Le premier projet que Sainsaulieu présente au rectorat le 20 juillet 1959 confirme les orientations prises dès 1953 par Mathieu et oriente le projet définitif à venir sur un schéma directeur où se combinent des règles de composition empruntées à la culture Beaux-Arts et certains principes issues de l’urbanisme réformateur. Sainsaulieu affirme sa volonté de d’implanter les nouveaux bâtiments sur les axes et la trame orthogonale que Coulon a fixée initialement. L’ensemble de la zone universitaire est ainsi calé sur une trame orthogonale de 100 m de côté dont les deux directions reprennent celles de la trame de la faculté des sciences. L’harmonie qu’il entend ainsi dégager est purement artificielle, perceptible en plan masse, mais aucunement sur le site à hauteur d’homme. Sa démarche illustre cette «illusion des plans » que Le Corbusier condamnait dès 1923 dans Vers une architecture. La disposition des bâtiments relève en revanche des principes de l’urbanisme moderne : indépendants les uns des autres, ils sont implantés dans une zone verte. Le vaste espace de 200 hectares réservé anticipe largement les besoins futurs d’extension. Le rejet de la circulation automobile en périphérie du domaine universitaire où seuls les piétons sont autorisés à circuler renvoie également clairement au principe de hiérarchisation des circulations exposé dans le quatrième chapitre de la Charte d’Athènes. Le risque, que Sainsaulieu pressent lui-même, est celui d’une composition hors d’échelle, qualifiée de potentiellement « inhumaine » difficilement compatible avec une circulation piétonne. D’une extrémité à l’autre du domaine universitaire, la distance dépasse trois kilomètres. Les solutions qu’il propose pour en prendre la mesure relèvent plus de l’architecte, que de l’urbaniste qu’il se défend d’ailleurs d’être. Il suggère de combiner « quelques grands effets simples que permet l’ampleur du programme avec des éléments de détail qui gardent l’échelle humaine ». Les verticales de la tour des magasins de la bibliothèque et du château d’eau s’articulent donc avec l’Aula Magna en fond de perspective de la faculté de droit. Ce premier plan directeur est validé par le Conseil Général des Bâtiments de France (C.G.B.F) le 21 juillet 1959.

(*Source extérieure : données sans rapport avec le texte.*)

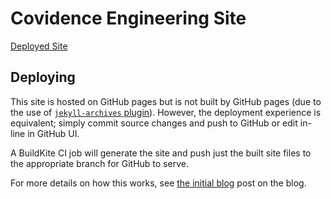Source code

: # Covidence Engineering Site

[Deployed Site](http://covidence.engineering)

## Deploying

This site is hosted on GitHub pages but is not built by GitHub pages (due to
the use of [`jekyll-archives` plugin](https://github.com/jekyll/jekyll-archives)).
However, the deployment experience is equivalent; simply commit source changes
and push to GitHub or edit in-line in GitHub UI.

A BuildKite CI job will generate the site and push just the built site files to
the appropriate branch for GitHub to serve.

For more details on how this works, see [the initial
blog](http://covidence.engineering/deploy-directory-to-branch/) post on the
blog.

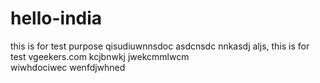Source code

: # hello-india
this is for test purpose
qisudiuwnnsdoc asdcnsdc nnkasdj aljs,
this is for test 
vgeekers.com
kcjbnwkj jwekcmmlwcm<br>
wiwhdociwec wenfdjwhned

Le plan est prioritairement pensé en termes de composition architecturale autonome. En 1960, Sainsaulieu réaffirme que « n’étant pas urbaniste, il ne lui appartient pas de régler les questions de détails. Son rôle d’architecte-coordonnateur consiste essentiellement à prévoir une composition d’ensemble. » Privé d’une liaison rapide avec le centre de Bordeaux et de la voie des mairies, mal raccordée à la rocade par un unique échangeur, la zone universitaire est restée fortement enclavée et difficile d’accès jusqu’à sa desserte récente par la ligne B de tramway (Pessac-Claveau), immédiatement saturée entre les stations Montaigne-Montesquieu et Hôtel de ville.


L’obsolescence des programmes confiés aux architectes et aux urbanistes de l’université est plus rapide que la construction des premiers bâtiments et que l’acquisition des terrains. C’est le cas de la faculté des sciences dont le programme lancé en 1952 doit faire face, dès 1960, au triplement de ses effectifs. Coulon doit étudier une deuxième tranche en conséquence et revoir le plan masse de l’ensemble en coordination avec Sainsaulieu. L’extension de la faculté des sciences hors de son territoire initial et le déplacement tardif de la faculté des lettres à Talence, s’ajoutent aux critiques du premier plan masse de Sainsaulieu recueillies tout au long de l’année 1959 et le conduisent à l’élaboration d’une deuxième version du plan masse sur un territoire beaucoup plus vaste et proche de l’état définitif que nous connaissons aujourd’hui. Dans son rapport de présentation daté du 6 novembre 1960, Sainsaulieu rappelle en préambule que le recteur a décidé « d’affecter logiquement aux extensions des sciences les terrains les plus voisins et de placer le groupement des facultés des lettres et de droit dans une zone un peu plus éloignée. Cet étirement du domaine conduit à dédoubler les bibliothèques, les villages d’étudiants et les restaurants. Sainsaulieu définit le « parti nouveau » qui en résulte suivant quelques principes généraux : la composition d’ensemble s’organise autour d’une vaste zone centrale de verdure dédiée au sport ; les facultés des lettres et de droit sont réparties de part et d’autre d’une esplanade dont la perspective se referme sur la bibliothèque ; une voie périphérique dessert le domaine équipé, en bordure, de parkings plantés ; l’intérieur de la zone universitaire est réservé aux piétons; enfin Sainsaulieu confirme son désir de ponctuer la composition urbaine de réalisations architecturales marquantes : l’Aula Magna de Droit, les bibliothèques des sciences, lettres et droit et enfin, le Château d’eau.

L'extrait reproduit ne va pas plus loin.